Single by Format B
- Released: 13 November 2015
- Genre: Tech house
- Length: 6:04 (original mix) 2:38 (radio edit)
- Label: Ministry of Sound
- Songwriters: Franciskus Sell Jakob Hildenbrand; Frederick Long; Eddie Holland;

= Chunky (Format B song) =

"Chunky" is the debut single from German duo Format B. It was released on 13 November 2015 as a digital download in the United Kingdom through Ministry of Sound Records. The song debuted at number 29 on the UK Singles Chart and at number 5 on the UK Dance Chart.
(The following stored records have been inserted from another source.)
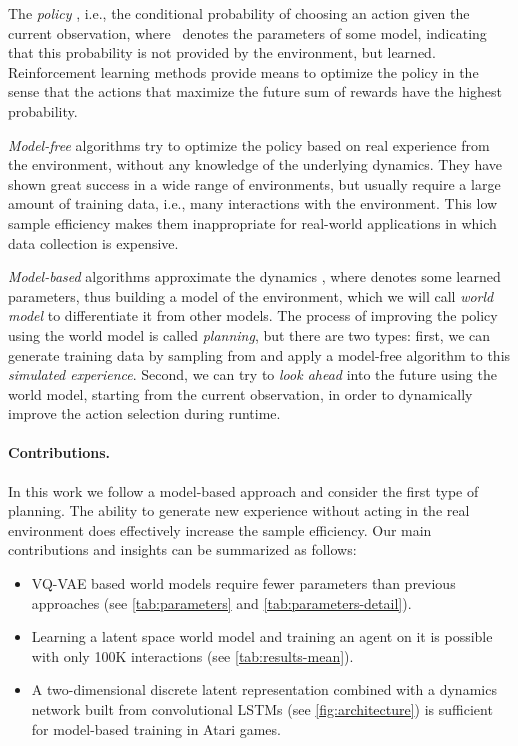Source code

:\documentclass{article}
\begin{document}
The \textit{policy} , i.e., the conditional probability
of choosing an action given the current observation, \mbox{where } denotes the
parameters of some model, indicating that this probability is not provided by
the environment, but learned. Reinforcement learning methods provide means to
optimize the policy in the sense that the actions that maximize the future sum
of rewards have the highest probability.

\textit{Model-free} algorithms try to optimize the policy
 based on real experience from the environment, without
any knowledge of the underlying dynamics. They have shown great success in a
wide range of environments, but usually require a large amount of training data,
i.e., many interactions with the environment. This low sample efficiency makes
them inappropriate for real-world applications in which data collection is
expensive.

\textit{Model-based} algorithms approximate the dynamics
,
where  denotes some learned parameters, thus building a model of the
environment, which we will call \textit{world model} to differentiate it from
other models. The process of improving the policy using the world model is
called \textit{planning}, but there are two types: first, we can generate
training data by sampling from  and apply a
model-free algorithm to this \textit{simulated experience}. Second, we can try
to \textit{look ahead} into the future using the world model, starting from the
current observation, in order to dynamically improve the action selection during
runtime.

\paragraph{Contributions.}
In this work we follow a model-based approach and consider the first type of
planning. The ability to generate new experience without acting in the real
environment does effectively increase the sample efficiency. Our main
contributions and insights can be summarized as follows:
\begin{itemize}
  \item VQ-VAE based world models require fewer parameters than previous
    approaches (see \cref{tab:parameters} and \cref{tab:parameters-detail}).
  \item Learning a latent space world model and training an agent on it is
    possible with only 100K interactions (see \cref{tab:results-mean}).
  \item A two-dimensional discrete latent representation combined with a
    dynamics network built from convolutional LSTMs (see
    \cref{fig:architecture}) is sufficient for model-based training in Atari
    games.
\end{itemize}
\end{document}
It samples the Shorty Long song "Function at the Junction".

==Track listing==

Digital download
| No. | Title | Length |
|---|---|---|
| 1. | "Chunky (Original Mix)" | 6:04 |
| 2. | "Chunky (Radio Edit)" | 2:38 |

==Weekly charts==

| Chart (2015) | Peak position |
|---|---|
| Scottish Singles Sales (Official Charts) | 13 |
| UK Singles (Official Charts) | 29 |
| UK Dance (Official Charts) | 5 |
| UK Indie (Official Charts) | 4 |

==Certifications==

| Region | Certification | Certified units/sales |
| United Kingdom (BPI) | Silver | 200,000^{‡} |
^{‡} Sales+streaming figures based on certification alone.